Open Letter to Teachers Everywhere (2016)

Open Letter to Teachers Everywhere (2016)

  It takes a special kind of human being to be a teacher. If you asked me, I would say that yours is the noblest of profession—though no one would not be able to tell from the meager remuneration you get for your efforts.

   It might take a few decades for us to see any fruits from what you will instill in our children’s minds today, but you must keep on passing down to them all the state-mandated information that could, perhaps, help them get a job tomorrow. Not only that, but you must also demonstrate—both by the examples of others as well as your own—basic principles about what it means to be a good human being (Thankfully, principles do not change with the times!) This is so that in the future, if our children “get lucky” and do land that job, it could, perhaps, be a job that is focused on building instead of destroying, accepting instead of rejecting, including instead of ostracizing.

   It is during times like the ones we are now living in, times of uncertainty as to what direction those in charge of running the nation are steering us toward, that we must remain steadfast; it is in times like these that you must remember the reason you became a teacher in the first place. You did not do it so that you could enjoy three months of paid vacation. Right?

   Now, more than ever, is the time for you to really put your heart into what you do, and for you to decide what it was that our forefathers intended when they wrote our Declaration of Independence and Bill of Rights. Did they intend to exclude or to include? What did they mean by “liberty and justice for all?”

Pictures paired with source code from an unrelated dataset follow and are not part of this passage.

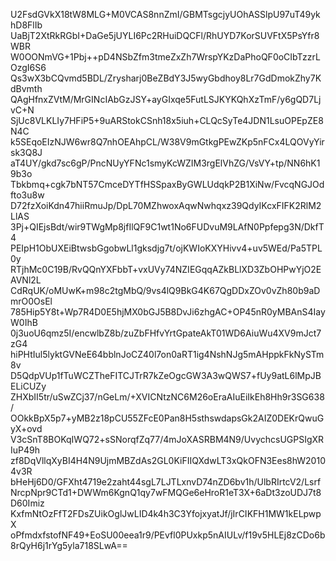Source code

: U2FsdGVkX18tW8MLG+M0VCAS8nnZmI/GBMTsgcjyUOhASSlpU97uT49ykhD8FlIb
UaBjT2XtRkRGbI+DaGe5jUYLI6Pc2RHuiDQCFl/RhUYD7KorSUVFtX5PsYfr8WBR
W0OONmVG+1Pbj++pD4NSbZfm3tmeZxZh7WrspYKzDaPhoQF0oCIbTzzrLOzgI6S6
Qs3wX3bCQvmd5BDL/Zrysharj0BeZBdY3J5wyGbdhoy8Lr7GdDmokZhy7KdBvmth
QAgHfnxZVtM/MrGINcIAbGzJSY+ayGIxqe5FutLSJKYKQhXzTmF/y6gQD7LjvC+N
SjUc8VLKLIy7HFiP5+9uARStokCSnh18x5iuh+CLQcSyTe4JDN1LsuOPEpZE8N4C
k5SEqoEIzNJW6wr8Q7nhOEAhpCL/W38V9mGtkgPEwZKp5nFCx4LQOVyYirsk3Q8J
aT4UY/gkd7sc6gP/PncNUyYFNc1smyKcWZIM3rgElVhZG/VsVY+tp/NN6hK19b3o
Tbkbmq+cgk7bNT57CmceDYTfHSSpaxByGWLUdqkP2B1XiNw/FvcqNGJOdfto3u8w
D72fzXoiKdn47hiiRmuJp/DpL70MZhwoxAqwNwhqxz39QdyIKcxFIFK2RlM2LlAS
3Pj+QIEjsBdt/wir9TWgMp8jfIlQF9C1wt1No6FUDvuM9LAfN0Ppfepg3N/DkfT4
PEIpH1ObUXEiBtwsbGgobwLl1gksdjg7t/ojKWIoKXYHivv4+uv5WEd/Pa5TPL0y
RTjhMc0C19B/RvQQnYXFbbT+vxUVy74NZIEGqqAZkBLlXD3ZbOHPwYjO2EAVNl2L
CdRqUK/oMUwK+m98c2tgMbQ/9vs4lQ9BkG4K67QgDDxZOv0vZh80b9aDmrO0OsEl
785Hip5Y8t+Wp7R4D0E5hjMX0bGJ5B8DvJi6zhgAC+OP45nR0yMBAnS4IayW0IhB
0j3uoU6qmz5I/encwlbZ8b/zuZbFHfvYrtGpateAkT01WD6AiuWu4XV9mJct7zG4
hiPHtIul5lyktGVNeE64bblnJoCZ40l7on0aRT1ig4NshNJg5mAHppkFkNySTm8v
D5QdpVUp1fTuWCZTheFITCJTrR7kZeOgcGW3A3wQWS7+fUy9atL6lMpJBELiCUZy
ZHXbII5tr/uSwZCj37/nGeLm/+XVICNtzNC6M26oEraAIuEiIkEh8Hh9r3SG638/
OOkkBpX5p7+yMB2z18pCU55ZFcE0Pan8H5sthswdapsGk2AIZ0DEKrQwuGyX+ovd
V3cSnT8BOKqIWQ72+sSNorqfZq77/4mJoXASRBM4N9/UvychcsUGPSIgXRIuP49h
zf8DqVllqXyBI4H4N9UjmMBZdAs2GL0KiFIIQXdwLT3xQkOFN3Ees8hW20104v3R
bHeHj6D0/GFXht4719e2zaht44sgL7LJTLxnvD74nZD6bv1h/UlbRIrtcV2/Lsrf
NrcpNpr9CTd1+DWWm6KgnQ1qy7wFMQGe6eHroR1eT3X+6aDt3zoUDJ7t8D60Imiz
KxfmNtOzFfT2FDsZUikOglJwLID4k4h3C3YfojxyatJf/jIrCIKFH1MW1kELpwpX
oPfmdxfstofNF49+EoSU00eea1r9/PEvfl0PUxkp5nAIULv/f19v5HLEj8zCDo6b
8rQyH6j1rYg5yla718SLwA==

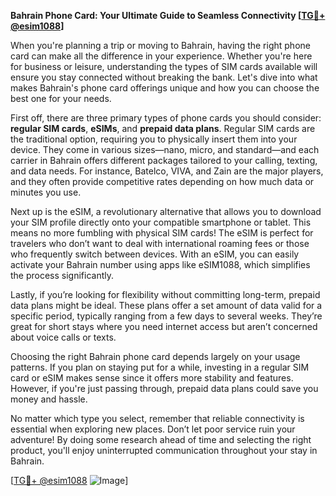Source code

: **Bahrain Phone Card: Your Ultimate Guide to Seamless Connectivity [[TG💪+ @esim1088](https://t.me/s/esim1088)]**

When you're planning a trip or moving to Bahrain, having the right phone card can make all the difference in your experience. Whether you're here for business or leisure, understanding the types of SIM cards available will ensure you stay connected without breaking the bank. Let's dive into what makes Bahrain's phone card offerings unique and how you can choose the best one for your needs.

First off, there are three primary types of phone cards you should consider: **regular SIM cards**, **eSIMs**, and **prepaid data plans**. Regular SIM cards are the traditional option, requiring you to physically insert them into your device. They come in various sizes—nano, micro, and standard—and each carrier in Bahrain offers different packages tailored to your calling, texting, and data needs. For instance, Batelco, VIVA, and Zain are the major players, and they often provide competitive rates depending on how much data or minutes you use.

Next up is the eSIM, a revolutionary alternative that allows you to download your SIM profile directly onto your compatible smartphone or tablet. This means no more fumbling with physical SIM cards! The eSIM is perfect for travelers who don’t want to deal with international roaming fees or those who frequently switch between devices. With an eSIM, you can easily activate your Bahrain number using apps like eSIM1088, which simplifies the process significantly.

Lastly, if you’re looking for flexibility without committing long-term, prepaid data plans might be ideal. These plans offer a set amount of data valid for a specific period, typically ranging from a few days to several weeks. They’re great for short stays where you need internet access but aren’t concerned about voice calls or texts.

Choosing the right Bahrain phone card depends largely on your usage patterns. If you plan on staying put for a while, investing in a regular SIM card or eSIM makes sense since it offers more stability and features. However, if you're just passing through, prepaid data plans could save you money and hassle.

No matter which type you select, remember that reliable connectivity is essential when exploring new places. Don’t let poor service ruin your adventure! By doing some research ahead of time and selecting the right product, you'll enjoy uninterrupted communication throughout your stay in Bahrain.

[[TG💪+ @esim1088](https://t.me/s/esim1088) ![Image](https://i.postimg.cc/Y0z9fWf4/image.png)]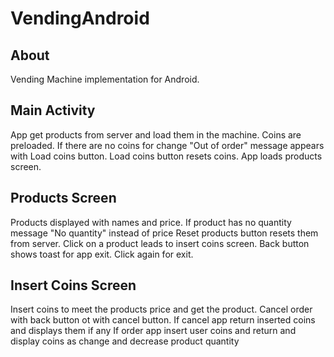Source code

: # VendingAndroid

## About

Vending Machine implementation for Android.

## Main Activity

App get products from server and load them in the machine. Coins are preloaded.
If there are no coins for change "Out of order" message appears with Load coins button.
Load coins button resets coins.
App loads products screen.

## Products Screen

Products displayed with names and price.
If product has no quantity message "No quantity" instead of price
Reset products button resets them from server.
Click on a product leads to insert coins screen.
Back button shows toast for app exit. Click again for exit.

## Insert Coins Screen

Insert coins to meet the products price and get the product.
Cancel order with back button ot with cancel button.
If cancel app return inserted coins and displays them if any
If order app insert user coins and return and display coins as change and decrease product quantity

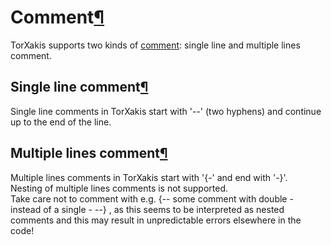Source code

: <a name="Comment"></a>

# Comment[¶](#Comment)

TorXakis supports two kinds of [comment](https://en.wikipedia.org/wiki/Comment_(computer_programming)): single line and multiple lines comment.

<a name="Single-line-comment"></a>

## Single line comment[¶](#Single-line-comment)

Single line comments in TorXakis start with '--' (two hyphens) and continue up to the end of the line.

<a name="Multiple-lines-comment"></a>

## Multiple lines comment[¶](#Multiple-lines-comment)

Multiple lines comments in TorXakis start with '{-' and end with '-}'.  
Nesting of multiple lines comments is not supported.  
Take care not to comment with e.g. {-- some comment with double - instead of a single - --} , as this seems to be interpreted as nested comments and this may result in unpredictable errors elsewhere in the code!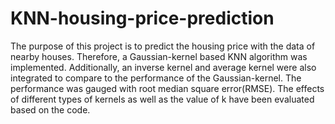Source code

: # KNN-housing-price-prediction

The purpose of this project is to predict the housing price with the data of nearby houses. Therefore, a Gaussian-kernel based KNN algorithm was
implemented. Additionally, an inverse kernel and average kernel were also integrated to compare to the performance of the Gaussian-kernel. The performance was gauged with root median square error(RMSE). The effects of different types of kernels as well as the value of k have been evaluated based on the code.

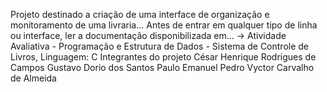 Projeto destinado a criação de uma interface de organização e monitoramento de uma livraria...
Antes de entrar em qualquer tipo de linha ou interface, ler a documentação disponibilizada em...
-> Atividade Avaliativa - Programação e Estrutura de Dados - Sistema de Controle de Livros,
Linguagem: C
Integrantes do projeto
    César Henrique Rodrigues de Campos
    Gustavo Dorio dos Santos
    Paulo Emanuel
    Pedro Vyctor Carvalho de Almeida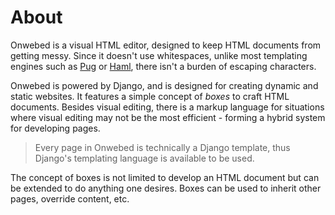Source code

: # About

Onwebed is a visual HTML editor, designed to keep HTML documents from getting messy. Since it doesn't use whitespaces, unlike most templating engines such as [Pug](https://github.com/pugjs/pug) or [Haml](http://haml.info/), there isn't a burden of escaping characters.

Onwebed is powered by Django, and is designed for creating dynamic and static websites. It features a simple concept of _boxes_ to craft HTML documents. Besides visual editing, there is a markup language for situations where visual editing may not be the most efficient - forming a hybrid system for developing pages.

> Every page in Onwebed is technically a Django template, thus Django's templating language is available to be used.

The concept of boxes is not limited to develop an HTML document but can be extended to do anything one desires. Boxes can be used to inherit other pages, override content, etc.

   Kids nowadays do not spend much time with their parents. They are spending more and more of their free time every day watching television or staring at the screen of their smartphones—thereby decreasing their own intelligence. The one place where we can still command some of our children’s attention; the one place where they can still be influenced, or “inseminated,” if you will, with unbiased (one hopes) knowledge of what is good or bad—sadly, there is no middle ground—is at school.